Now there is a commercial seed market, dominated by foreign multinational corporations, which created an ecology of dependencies of farmers going into debt annually by buying non-reproducible hybrid seeds, chemical fertilizers and pesticides - often not knowing how to use them properly or safely.
This is a severe problem, since 60% of the people here are linked to agriculture, many of them living in subsistence. At the market, the result is clearly visible: You find little crop diversity and no adapted varieties.
We want to change that and offer farmers a real choice. Our goal is to create a seed initiative for northeast India, which is able to supply farmers with locally adapted seed, taking the traditional knowledge, using modern best practices of organic farming and combining them with training on seed production.
Pabhoi Greens today is an organic certified and diverse farm, which works with intercropping, fish, vermicompost, beekeeping and vegetables. With 35 workers from 9 different ethnic groups at the farm, we try to live a holistic approach, equality based and cast free. Because we want women and farmers to be strong and self dependent, we offer trainings on organic farming. More than 4’000 farmers, students and women groups come to our farm every year for training.

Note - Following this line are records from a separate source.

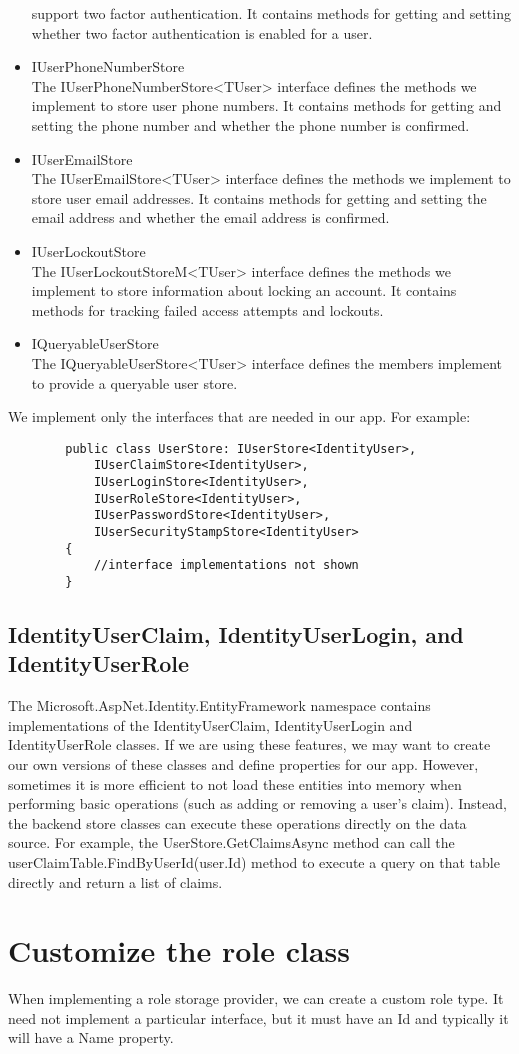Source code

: \documentclass{report}
\begin{document}
\begin{itemize}
        support two factor authentication. It contains methods for getting and setting
        whether two factor authentication is enabled for a user.
        \item IUserPhoneNumberStore\\
        The IUserPhoneNumberStore<TUser> interface defines the methods we implement to
        store user phone numbers. It contains methods for getting and setting the phone
        number and whether the phone number is confirmed.
        \item IUserEmailStore\\
        The IUserEmailStore<TUser> interface defines the methods we implement to
        store user email addresses. It contains methods for getting and setting
        the email address and whether the email address is confirmed.
        \item IUserLockoutStore\\
        The IUserLockoutStoreM<TUser> interface defines the methods we implement to
        store information about locking an account. It contains methods for tracking
        failed access attempts and lockouts.
        \item IQueryableUserStore\\
        The IQueryableUserStore<TUser> interface defines the members
        implement to provide a queryable user store.
    \end{itemize}

    We implement only the interfaces that are needed in our app. For example:
    
    \lstset{style=sharpc}
    \begin{lstlisting}
        public class UserStore: IUserStore<IdentityUser>,
            IUserClaimStore<IdentityUser>,
            IUserLoginStore<IdentityUser>,
            IUserRoleStore<IdentityUser>,
            IUserPasswordStore<IdentityUser>,
            IUserSecurityStampStore<IdentityUser>
        {
            //interface implementations not shown
        }
    \end{lstlisting}

    \subsection{IdentityUserClaim, IdentityUserLogin, and IdentityUserRole}
    The Microsoft.AspNet.Identity.EntityFramework namespace contains implementations
    of the IdentityUserClaim, IdentityUserLogin and IdentityUserRole classes. If we
    are using these features, we may want to create our own versions of these classes
    and define properties for our app. However, sometimes it is more efficient to not
    load these entities into memory when performing basic operations (such as adding
    or removing a user's claim). Instead, the backend store classes can execute these
    operations directly on the data source. For example, the UserStore.GetClaimsAsync
    method can call the userClaimTable.FindByUserId(user.Id) method to execute a query
    on that table directly and return a list of claims.

    \section{Customize the role class}
    When implementing a role storage provider, we can create a custom role
    type. It need not implement a particular interface, but it must have an Id
    and typically it will have a Name property.
\end{document}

Our initiative is embedded in an agro-ecological movement that meets climate change with resilience through sovereignty, diversity and locality. With a climate that puts farmers to the test every year, measures such as own seeds, locally adapted varieties, but also compost management, mixed cultivation, ecological farming and high biodiversity are of utmost importance.
Seed project at Pabhoi Greens
Being an organic farmer, I always felt the urge of having our own seeds. Because we are losing our sovereignty on seeds and many other aspects, I decided to focus on organic seed development in our state with aims of one day reaching the entire nation. We started in 2015 with a small production of heirloom indigenous seeds. This is a process, we started investing our time and energy to learn how to best do the different steps: collect seeds, grow them, see through the selection process. Our goal is to preserve the seeds and also to grow certain seeds, which every farmer can keep on their own. Apart from this, we have set up a company where we not only do our breeding process but also try to make our initiative financially self-sustaining in the long term.
We have made big steps but still have things to learn, since growing vegetables is one thing, but propagating seeds is another. We were able to travel to Europe and learn about organic seed production and built up partnerships. We now have had trials of over 250 different heirloom and reproducible varieties and had four seasons of small-scale seed production and experimental marketing. The results are promising. The farmers are satisfied and our initiative has sold a motivating number of seed bags.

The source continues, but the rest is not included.